You need to rest, and as comfortable as we may be with each other, you are not used to sleeping in the same bed as somebody else. So you will sleep in your bed alone, and I will do so in mine. For tonight at least.

And I am sure that you can get a bigger bed if it really is too small.”

At that moment he totally made sense to me. Oh, sure, a bigger bed was not that hard to get. Even the standard household fabber we had could make one. But somehow I believed him when he put all the blame on me being exhausted.

Things got pretty fuzzy for me after that though. Somehow, I managed to get to my bed anyway, and low and behold, Ben was right.

The next morning I felt much better, after nearly seven hours of sleep that is. Considering that four hours are my normal I had to be pretty out of it to need sleep that bad.

Naturally, it occurred to me then, that I had better options to look into my health status than my implants.

Don’t get me wrong, they are fine on the road, but they lacked a certain finesse. I should have used the medical scanner instead, or if that were still not conclusive I could even have gone ahead and adapted a BOU for it.

Not that it seemed necessary but I was a bit miffed for missing such obvious options.

After breakfast, consisting of real eggs and bacon with some bread and copious amounts of coffee, I returned to Mark’s new arm.

The mislinked pin was only the tip of the iceberg, and after another hour, I decided that it was a useless endeavor trying to make this thing work and put that thing through the foundry to revert to its raw materials.

Instead, I dove into the logs of the industrial fabber to find out if it had a bug or if it had gotten the wrong plans.

It turned out to be the second option pretty fast.
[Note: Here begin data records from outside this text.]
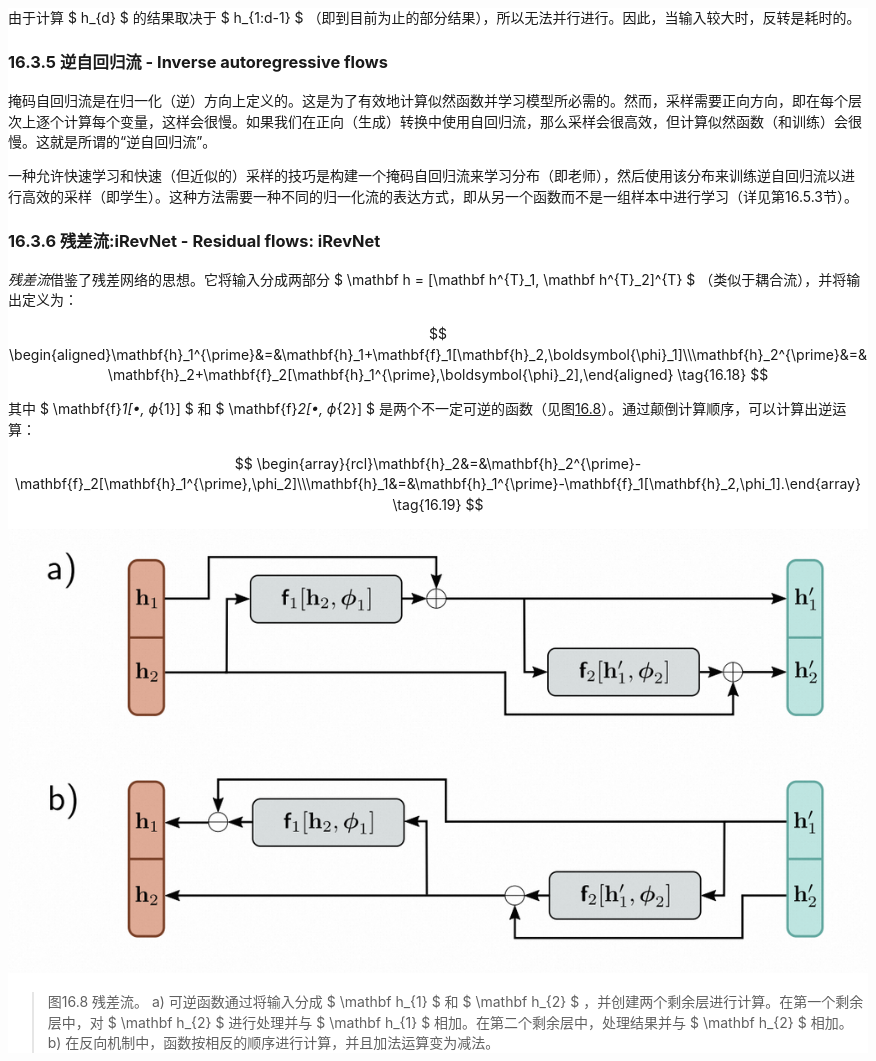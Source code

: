由于计算 $ h_{d} $ 的结果取决于 $ h_{1:d-1} $ （即到目前为止的部分结果），所以无法并行进行。因此，当输入较大时，反转是耗时的。

### 16.3.5 逆自回归流 - Inverse autoregressive flows

掩码自回归流是在归一化（逆）方向上定义的。这是为了有效地计算似然函数并学习模型所必需的。然而，采样需要正向方向，即在每个层次上逐个计算每个变量，这样会很慢。如果我们在正向（生成）转换中使用自回归流，那么采样会很高效，但计算似然函数（和训练）会很慢。这就是所谓的“逆自回归流”。

一种允许快速学习和快速（但近似的）采样的技巧是构建一个掩码自回归流来学习分布（即老师），然后使用该分布来训练逆自回归流以进行高效的采样（即学生）。这种方法需要一种不同的归一化流的表达方式，即从另一个函数而不是一组样本中进行学习（详见第16.5.3节）。

### 16.3.6 残差流:iRevNet - Residual flows: iRevNet

*残差流*借鉴了残差网络的思想。它将输入分成两部分 $ \mathbf h = [\mathbf h^{T}_1, \mathbf h^{T}_2]^{T} $ （类似于耦合流），并将输出定义为：

$$
\begin{aligned}\mathbf{h}_1^{\prime}&=&\mathbf{h}_1+\mathbf{f}_1[\mathbf{h}_2,\boldsymbol{\phi}_1]\\\mathbf{h}_2^{\prime}&=&\mathbf{h}_2+\mathbf{f}_2[\mathbf{h}_1^{\prime},\boldsymbol{\phi}_2],\end{aligned}
\tag{16.18}
$$

其中 $ \mathbf{f}_1[•, ϕ_{1}] $ 和 $ \mathbf{f}_2[•, ϕ_{2}] $ 是两个不一定可逆的函数（见图[16.8]()）。通过颠倒计算顺序，可以计算出逆运算：

$$
\begin{array}{rcl}\mathbf{h}_2&=&\mathbf{h}_2^{\prime}-\mathbf{f}_2[\mathbf{h}_1^{\prime},\phi_2]\\\mathbf{h}_1&=&\mathbf{h}_1^{\prime}-\mathbf{f}_1[\mathbf{h}_2,\phi_1].\end{array}
\tag{16.19}
$$

![Alt text](../img/image-16.8.png)
> 图16.8 残差流。
a) 可逆函数通过将输入分成 $ \mathbf h_{1} $ 和 $ \mathbf h_{2} $ ，并创建两个剩余层进行计算。在第一个剩余层中，对 $ \mathbf h_{2} $ 进行处理并与 $ \mathbf h_{1} $ 相加。在第二个剩余层中，处理结果并与 $ \mathbf h_{2} $ 相加。
b) 在反向机制中，函数按相反的顺序进行计算，并且加法运算变为减法。
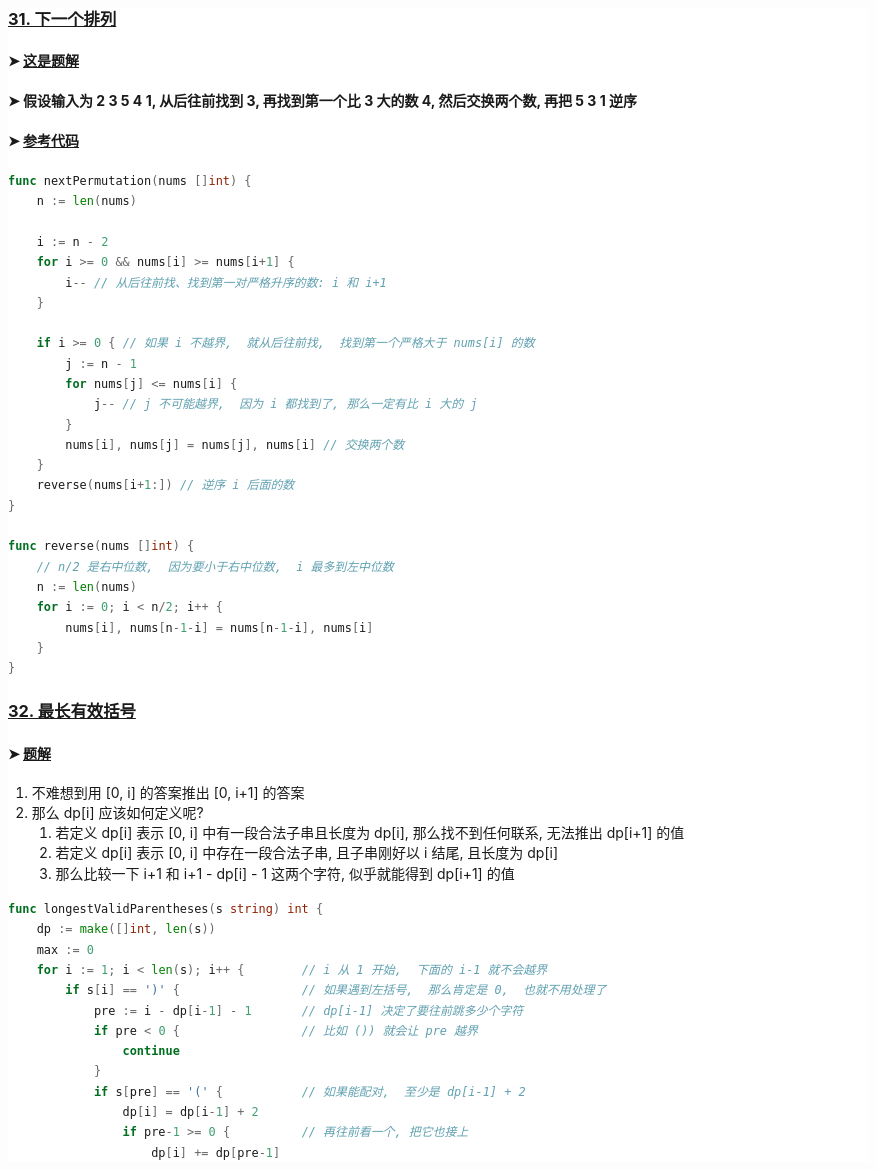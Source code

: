 ### [31. 下一个排列](https://leetcode.cn/problems/next-permutation/)

#### ➤ [这是题解](https://www.youtube.com/watch?v=quAS1iydq7U)

#### ➤ 假设输入为  2 3 5 4 1, 从后往前找到 3,  再找到第一个比 3 大的数 4,  然后交换两个数,  再把 5 3 1 逆序

#### ➤ [参考代码](https://leetcode.cn/problems/next-permutation/solution/xia-yi-ge-pai-lie-by-leetcode-solution/)

```go
func nextPermutation(nums []int) {
    n := len(nums)

    i := n - 2
    for i >= 0 && nums[i] >= nums[i+1] {
        i-- // 从后往前找、找到第一对严格升序的数: i 和 i+1
    }

    if i >= 0 { // 如果 i 不越界,  就从后往前找,  找到第一个严格大于 nums[i] 的数
        j := n - 1
        for nums[j] <= nums[i] {
            j-- // j 不可能越界,  因为 i 都找到了, 那么一定有比 i 大的 j
        }
        nums[i], nums[j] = nums[j], nums[i] // 交换两个数
    }
    reverse(nums[i+1:]) // 逆序 i 后面的数
}

func reverse(nums []int) {
    // n/2 是右中位数,  因为要小于右中位数,  i 最多到左中位数
    n := len(nums)
    for i := 0; i < n/2; i++ {
        nums[i], nums[n-1-i] = nums[n-1-i], nums[i]
    }
}
```

### [32. 最长有效括号](https://leetcode.cn/problems/longest-valid-parentheses/)

#### ➤ [题解](https://www.bilibili.com/video/BV13g41157hK?t=598.1&p=22)

1. 不难想到用 [0, i] 的答案推出 [0, i+1] 的答案
2. 那么 dp[i] 应该如何定义呢?  
   1. 若定义 dp[i] 表示 [0, i] 中有一段合法子串且长度为 dp[i],  那么找不到任何联系,  无法推出 dp[i+1] 的值
   2. 若定义 dp[i] 表示 [0, i] 中存在一段合法子串,  且子串刚好以 i 结尾,  且长度为 dp[i]
   3. 那么比较一下 i+1 和 i+1 - dp[i] - 1 这两个字符,  似乎就能得到 dp[i+1] 的值

```go
func longestValidParentheses(s string) int {
    dp := make([]int, len(s))
    max := 0
    for i := 1; i < len(s); i++ {        // i 从 1 开始,  下面的 i-1 就不会越界
        if s[i] == ')' {                 // 如果遇到左括号,  那么肯定是 0,  也就不用处理了
            pre := i - dp[i-1] - 1       // dp[i-1] 决定了要往前跳多少个字符
            if pre < 0 {                 // 比如 ()) 就会让 pre 越界
                continue
            }
            if s[pre] == '(' {           // 如果能配对,  至少是 dp[i-1] + 2
                dp[i] = dp[i-1] + 2      
                if pre-1 >= 0 {          // 再往前看一个, 把它也接上
                    dp[i] += dp[pre-1]   
```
The logical next step, going over the plans themselves showed me that the schematics in the cluster were correct.

So now I had to find out how the files had become corrupted on the way from the cluster to the fabber.

That turned out to be a substantially more involved exercise, and it took me nearly two hours to audit every single piece of electronics in the chain.

In the end, it was a badly fixed bullet hole nicking one of the optical cables connecting the fabber to the main computer of the complex. It was just enough damage to scramble part of the schematics just so that it would not work.

It was not quite so easy to fix, and I had to design a specialized cabling bot to rig the new cable, but during that time I had already sent the plans for the arm to the fabber, this time directly from the cluster via Q-link.

And another morning was finished before I knew it.